** Opening Extracted records block **
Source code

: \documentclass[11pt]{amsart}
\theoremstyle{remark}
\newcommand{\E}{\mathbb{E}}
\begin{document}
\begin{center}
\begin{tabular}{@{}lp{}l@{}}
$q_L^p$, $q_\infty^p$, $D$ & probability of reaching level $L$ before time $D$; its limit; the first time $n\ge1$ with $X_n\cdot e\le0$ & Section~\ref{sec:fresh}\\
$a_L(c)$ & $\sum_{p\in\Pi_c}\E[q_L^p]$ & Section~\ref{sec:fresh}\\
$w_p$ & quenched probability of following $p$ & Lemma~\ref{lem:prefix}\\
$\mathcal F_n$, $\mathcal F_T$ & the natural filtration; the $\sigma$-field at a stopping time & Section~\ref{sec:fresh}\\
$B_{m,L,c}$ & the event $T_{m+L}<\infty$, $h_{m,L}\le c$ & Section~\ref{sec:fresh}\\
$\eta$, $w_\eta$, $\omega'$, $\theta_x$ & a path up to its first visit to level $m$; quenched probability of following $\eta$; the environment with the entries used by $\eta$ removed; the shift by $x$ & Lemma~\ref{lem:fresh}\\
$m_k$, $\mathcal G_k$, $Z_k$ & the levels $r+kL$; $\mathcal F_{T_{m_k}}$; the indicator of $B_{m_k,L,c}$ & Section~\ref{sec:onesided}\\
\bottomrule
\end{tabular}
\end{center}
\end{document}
** Closing Extracted records block **
_What this task involves_
All lines of the data that hold "following" need to be copied.

_Task response_
$w_p$ & quenched probability of following $p$ & Lemma~\ref{lem:prefix}\\
$\eta$, $w_\eta$, $\omega'$, $\theta_x$ & a path up to its first visit to level $m$; quenched probability of following $\eta$; the environment with the entries used by $\eta$ removed; the shift by $x$ & Lemma~\ref{lem:fresh}\\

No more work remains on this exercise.